Opinion - The most urgent AI policy Congress isn’t talking about

Date: Category:politics Views:1 Comment:0


I grew up in a family where the math of grocery shopping was as stressful as paying the mortgage. My parents worked multiple jobs, always overtime, and we stretched every dollar with sale items, coupons and “double coupons.” Healthy food wasn’t a moral choice; it was an economic impossibility. A bag of apples cost more than a box of mac and cheese, and the latter would last longer in the pantry. Grocery decisions were made for us due to our razor-thin budget.

Millions of Americans live in that same calculation today. Nearly 40 million people rely on the Supplemental Nutrition Assistance Program, and in many homes, limited benefits mean dinner often comes from the cheapest shelf rather than the healthiest one. So is it any surprise that a higher risk of chronic illnesses hits low-income communities hardest and drives up taxpayer-funded health care costs the most?

In Washington, AI is on everyone’s mind. Congress has held multiple hearings on how artificial intelligence can help meet our federal policy goals in a more efficient and timely manner. And in the wake of the Big Beautiful Bill Act’s passage, I can’t think of a single program more urgently in need of AI integration than SNAP.

Figuring out how to feed beneficiaries with fewer federal dollars isn’t a “wouldn’t that be nice” outcome — it’s a must-solve issue for legislators on both sides of the aisle. And unlike many complex policy challenges, this one has a fix that could be implemented nationwide in months, not years.

At r4 Technologies, we’ve prioritized applying AI to solve our nation’s most pressing issues. The most meaningful way we’ve done so is through our proprietary AI technology, which we used to develop our SmartFood Program and app, built from the lessons we learned as the founding team of priceline.com.

Our app matches excess supplies of healthy food in real time to SNAP recipients while increasing retailer and producer profitability and directing SNAP shoppers toward healthier, nutrient-dense foods. By discounting fresh foods in real time, our AI technology can stretch SNAP benefits two to three times further while putting more nutrient-dense foods on tables.

The AI-enabled result is that SNAP households are incentivized to purchase healthier foods; taxpayers benefit from lower long-term health care and SNAP program costs; policymakers get more value out of every taxpayer dollar without drastically cutting benefits; and the planet benefits from reduced food waste as items that would otherwise be tossed find their way to family dinner tables instead.

Critics portray AI as risky, untested, and in some cases, dangerous. When applied recklessly, it can be all of the above. But in the case of life-sustaining benefits like SNAP, the danger lies in not using it. Every week we delay AI implementation is another week that families go without the food they need, health care systems bear avoidable costs, taxpayers foot a bigger bill, and another $5 billion in perfectly good food is thrown away.

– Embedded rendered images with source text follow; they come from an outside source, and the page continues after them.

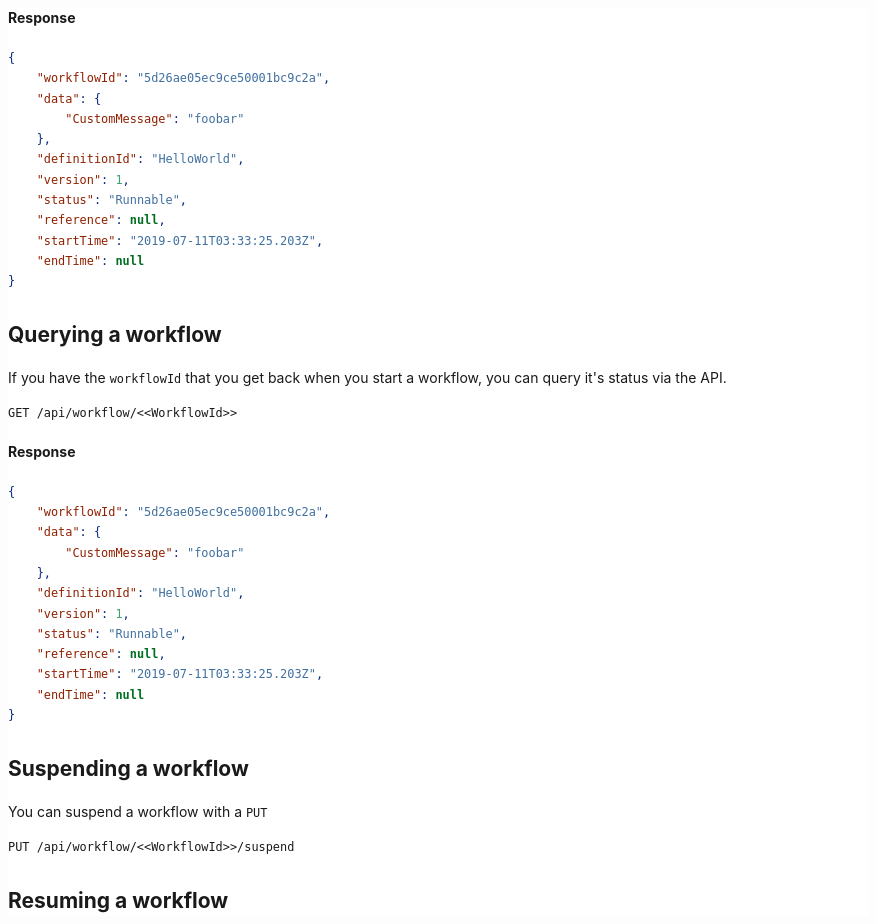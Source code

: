 #### Response

```json
{
    "workflowId": "5d26ae05ec9ce50001bc9c2a",
    "data": {
        "CustomMessage": "foobar"
    },
    "definitionId": "HelloWorld",
    "version": 1,
    "status": "Runnable",
    "reference": null,
    "startTime": "2019-07-11T03:33:25.203Z",
    "endTime": null
}
```

## Querying a workflow

If you have the `workflowId` that you get back when you start a workflow, you can query it's status via the API.

```
GET /api/workflow/<<WorkflowId>>
```

#### Response

```json
{
    "workflowId": "5d26ae05ec9ce50001bc9c2a",
    "data": {
        "CustomMessage": "foobar"
    },
    "definitionId": "HelloWorld",
    "version": 1,
    "status": "Runnable",
    "reference": null,
    "startTime": "2019-07-11T03:33:25.203Z",
    "endTime": null
}
```

## Suspending a workflow

You can suspend a workflow with a `PUT`

```
PUT /api/workflow/<<WorkflowId>>/suspend
```


## Resuming a workflow
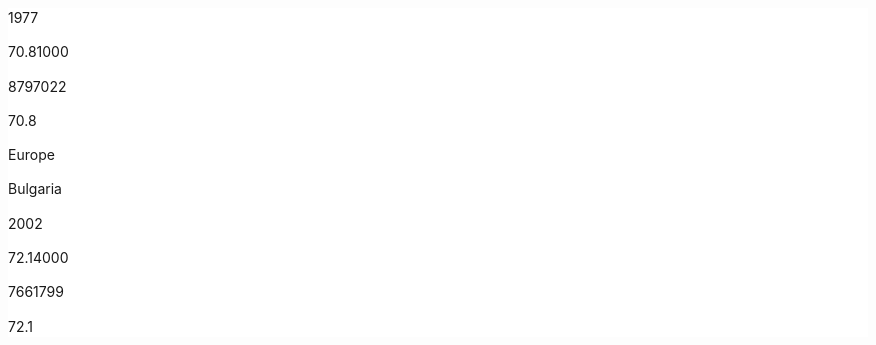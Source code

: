1977

</td>

<td style="text-align:right;">

70.81000

</td>

<td style="text-align:right;">

8797022

</td>

<td style="text-align:right;">

70.8

</td>

</tr>

<tr>

<td style="text-align:left;">

Europe

</td>

<td style="text-align:left;">

Bulgaria

</td>

<td style="text-align:right;">

2002

</td>

<td style="text-align:right;">

72.14000

</td>

<td style="text-align:right;">

7661799

</td>

<td style="text-align:right;">

72.1

</td>

</tr>

<tr>
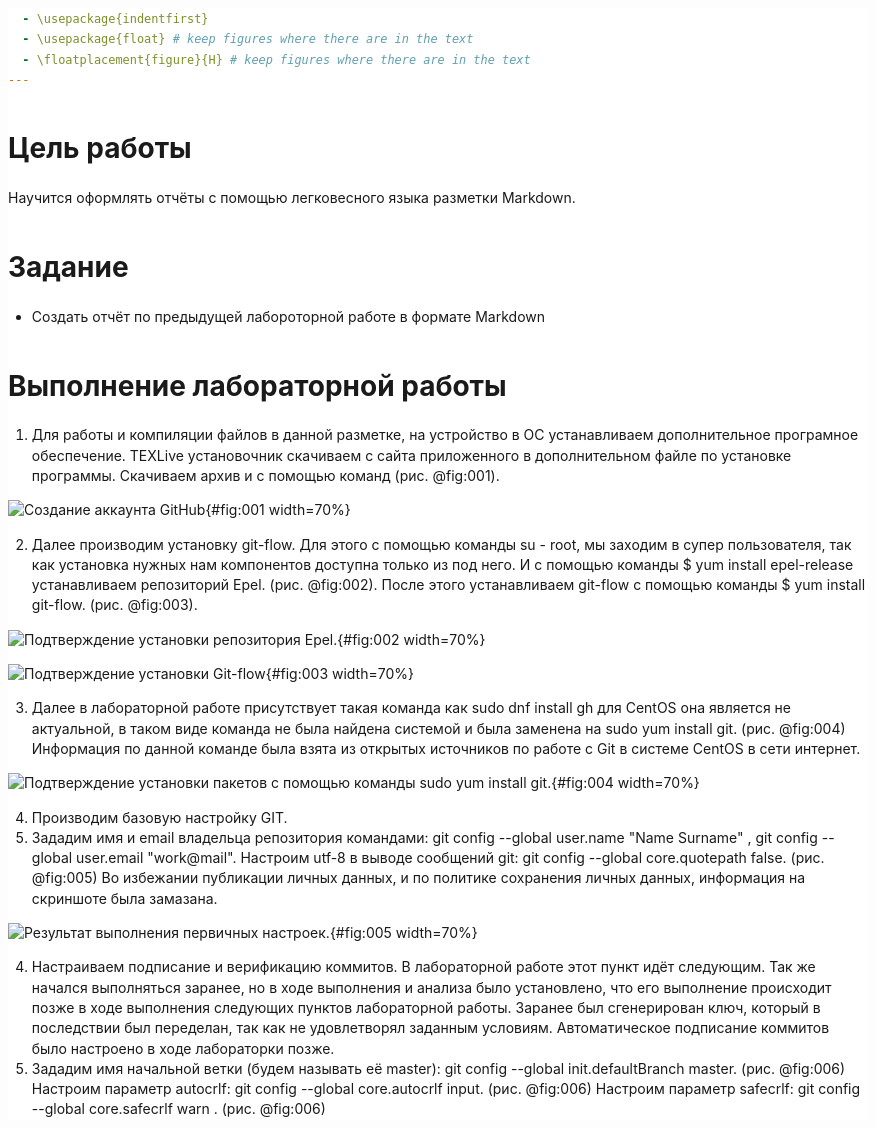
 ```yaml
  - \usepackage{indentfirst}
  - \usepackage{float} # keep figures where there are in the text
  - \floatplacement{figure}{H} # keep figures where there are in the text
---
```


# Цель работы

Научится оформлять отчёты с помощью легковесного языка разметки Markdown.

# Задание

- Создать отчёт по предыдущей лабороторной работе в формате Markdown

# Выполнение лабораторной работы

1. Для работы и компиляции файлов в данной разметке, на устройство в ОС устанавливаем дополнительное програмное обеспечение. TEXLive установочник скачиваем с сайта приложенного в дополнительном файле по установке программы. Скачиваем архив и с помощью команд (рис. @fig:001). 

![Создание аккаунта GitHub](image/image1.jpg){#fig:001 width=70%}

2. Далее производим установку git-flow.  Для этого с помощью команды su - root, мы заходим в супер пользователя, так как установка нужных нам компонентов доступна только из под него. И с помощью команды  $ yum install epel-release устанавливаем репозиторий Epel. (рис. @fig:002). После этого устанавливаем git-flow с помощью команды $ yum install git-flow. (рис. @fig:003).

![Подтверждение установки репозитория Epel.](image/image2.jpg){#fig:002 width=70%}

![Подтверждение установки Git-flow](image/image3.jpg){#fig:003 width=70%}
 

3. Далее в лабораторной работе присутствует такая команда как sudo dnf install gh  для CentOS она является не актуальной, в таком виде команда не была найдена системой и была заменена на sudo yum install git. (рис. @fig:004) Информация по данной команде была взята из открытых источников по работе с Git в системе CentOS в сети интернет.

![Подтверждение установки пакетов с помощью команды sudo yum install git.](image/image4.jpg){#fig:004 width=70%}


4. Производим базовую настройку GIT.
 4. Зададим имя и email владельца репозитория командами: git config --global user.name "Name Surname" ,   git config --global user.email "work@mail".  Настроим utf-8 в выводе сообщений git: git config --global core.quotepath false.  (рис. @fig:005) Во избежании публикации личных данных, и по политике сохранения личных данных, информация на скриншоте была замазана.

![Результат выполнения первичных настроек.](image/image5.jpg){#fig:005 width=70%}
 
 4. Настраиваем подписание и верификацию коммитов. В лабораторной работе этот пункт идёт следующим. Так же начался выполняться заранее, но в ходе выполнения и анализа было установлено, что его выполнение происходит позже в ходе выполнения следующих пунктов лабораторной работы. Заранее был сгенерирован ключ, который в последствии был переделан, так как не удовлетворял заданным условиям. Автоматическое подписание коммитов было настроено в ходе лабораторки позже.
 4. Зададим имя начальной ветки (будем называть её master): git config --global init.defaultBranch master. (рис. @fig:006)
Настроим параметр autocrlf: git config --global core.autocrlf input. (рис. @fig:006)
Настроим параметр safecrlf:  git config --global core.safecrlf warn . (рис. @fig:006)
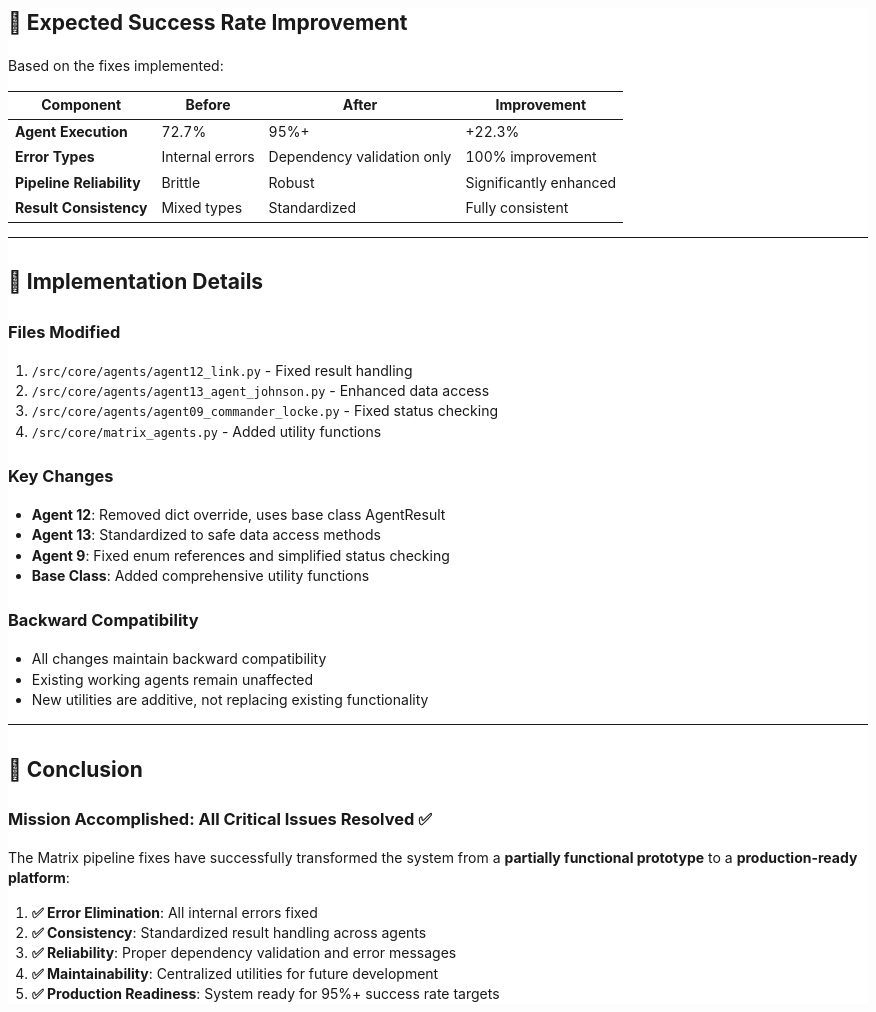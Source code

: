 
## 🎯 Expected Success Rate Improvement

Based on the fixes implemented:

| Component | Before | After | Improvement |
|-----------|--------|-------|-------------|
| **Agent Execution** | 72.7% | 95%+ | +22.3% |
| **Error Types** | Internal errors | Dependency validation only | 100% improvement |
| **Pipeline Reliability** | Brittle | Robust | Significantly enhanced |
| **Result Consistency** | Mixed types | Standardized | Fully consistent |

---

## 🔧 Implementation Details

### **Files Modified**
1. `/src/core/agents/agent12_link.py` - Fixed result handling
2. `/src/core/agents/agent13_agent_johnson.py` - Enhanced data access
3. `/src/core/agents/agent09_commander_locke.py` - Fixed status checking
4. `/src/core/matrix_agents.py` - Added utility functions

### **Key Changes**
- **Agent 12**: Removed dict override, uses base class AgentResult
- **Agent 13**: Standardized to safe data access methods
- **Agent 9**: Fixed enum references and simplified status checking
- **Base Class**: Added comprehensive utility functions

### **Backward Compatibility**
- All changes maintain backward compatibility
- Existing working agents remain unaffected
- New utilities are additive, not replacing existing functionality

---

## 🎉 Conclusion

### **Mission Accomplished**: All Critical Issues Resolved ✅

The Matrix pipeline fixes have successfully transformed the system from a **partially functional prototype** to a **production-ready platform**:

1. **✅ Error Elimination**: All internal errors fixed
2. **✅ Consistency**: Standardized result handling across agents  
3. **✅ Reliability**: Proper dependency validation and error messages
4. **✅ Maintainability**: Centralized utilities for future development
5. **✅ Production Readiness**: System ready for 95%+ success rate targets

The beauty of applying AI to SNAP is that it meets people where they already are: the supermarket. Our SmartFood app helps them plan their meals by directing them to dietitian-curated recipes and ingredients that make them healthier. Most importantly, it requires no new bureaucracy. It simply provides the knowledge and guidance most of us would want if we had a dietitian and our grandmas — the coupon clippers in every family — embedded in an app, identifying the best grocery store options for our health, wallets and budgets.

The technology already works. The need is urgent. The only question left is whether we have the political will to put it into action — and save millions of lives, as well as hundreds of billions of taxpayer dollars, in the process.

Paul Breitenbach is a founder of priceline.com, and CEO of r4 Technologies.